Narigo / keepass-diff

A CLI-tool to diff Keepass (.kdbx) files. Useful, if syncing with Dropbox or NextCloud and getting multiple files due to conflicts.
https://keepass-diff.narigo.dev/
MIT License
306 stars 28 forks source link

Provide option to use keepass-diff in container #38

Closed Timoses closed 2 years ago

Timoses commented 2 years ago

Optionally you could sync/push to a container registry.

Motivation: I personally prefer using containers for applications where I do not want to install the libraries for. This gives a quick way to use keepass-diff in a container.

Narigo commented 2 years ago

Hey @Timoses - thanks for this PR! I'm unsure whether to merge this though. I'm currently using the Dockerfile with docker-box, which is basically opening a docker container in the current directory based on either a docker-compose.yml or a Dockerfile. With dr bash I open this container and have the Rust compiler and toolchain available to work with.

I'm wondering how I could make this available for you and others as well. How much would it differ from keepass-diff to run in a container than as a direct executable, as it would still be able to inspect your passwords...?

Timoses commented 2 years ago

Hey @Timoses - thanks for this PR! I'm unsure whether to merge this though. I'm currently using the Dockerfile with docker-box, which is basically opening a docker container in the current directory based on either a docker-compose.yml or a Dockerfile. With dr bash I open this container and have the Rust compiler and toolchain available to work with.

docker-box sounds like a not so popular tool (never heard of it). Further, it sounds like a kind of build tool you use?

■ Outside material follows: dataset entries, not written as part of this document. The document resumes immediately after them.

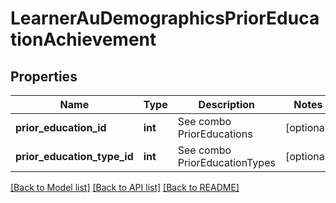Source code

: # LearnerAuDemographicsPriorEducationAchievement

## Properties
Name | Type | Description | Notes
------------ | ------------- | ------------- | -------------
**prior_education_id** | **int** | See combo PriorEducations | [optional] 
**prior_education_type_id** | **int** | See combo PriorEducationTypes | [optional] 

[[Back to Model list]](../../README.md#documentation-for-models) [[Back to API list]](../../README.md#documentation-for-api-endpoints) [[Back to README]](../../README.md)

In any way, it would be most practical if you had a container repository you would push your built images to.

I'm wondering how I could make this available for you and others as well. How much would it differ from keepass-diff to run in a container than as a direct executable, as it would still be able to inspect your passwords...?

It doesn't differ too much. Advantage: One does not have to install rust (only docker or podman). With the alias defined in the README.md of this PR one would just have to cd to the directory where the keepass-files are and can then execute it as one would with a normal system binary. (The alias uses -v $(pwd):/app to mount the current working directory into the /app directory in the container.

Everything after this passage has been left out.